■ ABOUT THIS TASK
The answer must consist of every line below containing "wird".

Collected data entries:
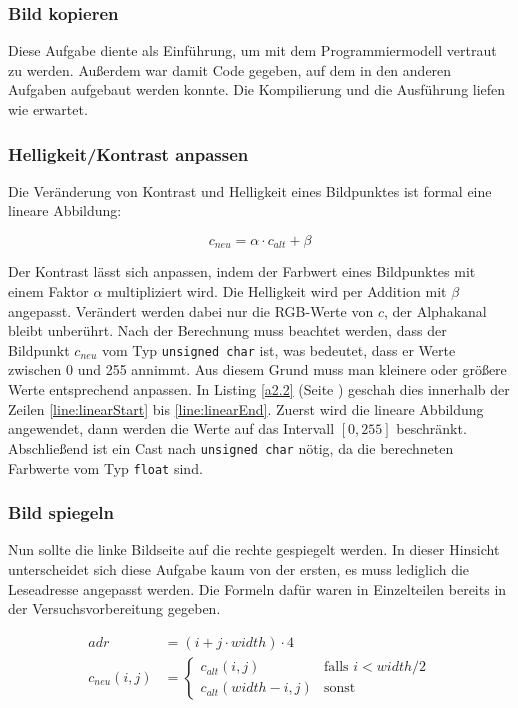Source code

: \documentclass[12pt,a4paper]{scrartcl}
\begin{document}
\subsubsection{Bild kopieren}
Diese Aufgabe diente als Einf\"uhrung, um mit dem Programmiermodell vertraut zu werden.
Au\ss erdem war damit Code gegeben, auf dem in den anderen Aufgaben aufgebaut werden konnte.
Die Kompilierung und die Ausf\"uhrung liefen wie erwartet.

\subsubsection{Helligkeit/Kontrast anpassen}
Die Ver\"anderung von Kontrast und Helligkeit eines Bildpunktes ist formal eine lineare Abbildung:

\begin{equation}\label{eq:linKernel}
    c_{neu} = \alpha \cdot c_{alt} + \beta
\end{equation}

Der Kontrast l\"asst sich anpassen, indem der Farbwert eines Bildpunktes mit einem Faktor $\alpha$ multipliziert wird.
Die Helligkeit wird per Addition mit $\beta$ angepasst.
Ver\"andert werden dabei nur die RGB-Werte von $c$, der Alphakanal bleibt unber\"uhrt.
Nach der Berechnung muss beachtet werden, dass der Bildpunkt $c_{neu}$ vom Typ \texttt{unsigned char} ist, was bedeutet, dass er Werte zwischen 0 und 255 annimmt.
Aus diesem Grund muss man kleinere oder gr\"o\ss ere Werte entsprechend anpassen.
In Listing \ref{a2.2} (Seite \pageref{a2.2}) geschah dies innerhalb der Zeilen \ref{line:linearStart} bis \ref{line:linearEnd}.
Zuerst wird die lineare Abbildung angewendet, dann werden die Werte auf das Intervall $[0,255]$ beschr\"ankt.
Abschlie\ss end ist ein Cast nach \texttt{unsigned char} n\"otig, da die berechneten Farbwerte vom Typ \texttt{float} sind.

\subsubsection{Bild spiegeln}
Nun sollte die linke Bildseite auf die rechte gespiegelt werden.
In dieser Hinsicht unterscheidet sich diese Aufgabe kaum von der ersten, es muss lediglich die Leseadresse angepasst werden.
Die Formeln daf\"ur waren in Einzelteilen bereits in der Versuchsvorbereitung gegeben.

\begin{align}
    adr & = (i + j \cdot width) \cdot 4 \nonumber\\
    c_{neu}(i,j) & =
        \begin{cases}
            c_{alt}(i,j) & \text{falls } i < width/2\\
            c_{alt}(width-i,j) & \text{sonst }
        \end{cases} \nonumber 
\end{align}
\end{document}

---

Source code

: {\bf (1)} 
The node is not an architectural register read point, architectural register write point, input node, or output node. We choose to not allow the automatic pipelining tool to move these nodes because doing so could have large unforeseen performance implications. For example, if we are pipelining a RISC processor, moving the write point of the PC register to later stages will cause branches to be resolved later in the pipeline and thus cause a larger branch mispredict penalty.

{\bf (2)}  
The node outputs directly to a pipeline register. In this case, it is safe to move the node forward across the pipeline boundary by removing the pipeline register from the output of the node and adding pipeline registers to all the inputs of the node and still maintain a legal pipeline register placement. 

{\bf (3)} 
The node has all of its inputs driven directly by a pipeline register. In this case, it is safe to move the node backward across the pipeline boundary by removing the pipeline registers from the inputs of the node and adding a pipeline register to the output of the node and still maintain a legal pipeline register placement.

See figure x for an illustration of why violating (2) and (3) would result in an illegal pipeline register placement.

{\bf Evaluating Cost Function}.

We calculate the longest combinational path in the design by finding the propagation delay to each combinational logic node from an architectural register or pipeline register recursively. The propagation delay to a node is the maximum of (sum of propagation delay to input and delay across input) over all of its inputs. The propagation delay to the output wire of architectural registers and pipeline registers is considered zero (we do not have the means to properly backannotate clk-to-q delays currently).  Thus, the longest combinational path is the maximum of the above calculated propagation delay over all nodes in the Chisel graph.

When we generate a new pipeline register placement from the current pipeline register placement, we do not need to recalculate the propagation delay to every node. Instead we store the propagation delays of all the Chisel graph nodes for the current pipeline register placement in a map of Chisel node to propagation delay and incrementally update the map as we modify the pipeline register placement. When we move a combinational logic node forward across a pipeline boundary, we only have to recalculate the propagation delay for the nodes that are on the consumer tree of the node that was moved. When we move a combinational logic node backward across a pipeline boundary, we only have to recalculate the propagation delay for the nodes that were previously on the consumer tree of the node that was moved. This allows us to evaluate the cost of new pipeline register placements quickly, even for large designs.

■ EXERCISE OUTPUT
Der Kontrast l\"asst sich anpassen, indem der Farbwert eines Bildpunktes mit einem Faktor $\alpha$ multipliziert wird.
Die Helligkeit wird per Addition mit $\beta$ angepasst.
Zuerst wird die lineare Abbildung angewendet, dann werden die Werte auf das Intervall $[0,255]$ beschr\"ankt.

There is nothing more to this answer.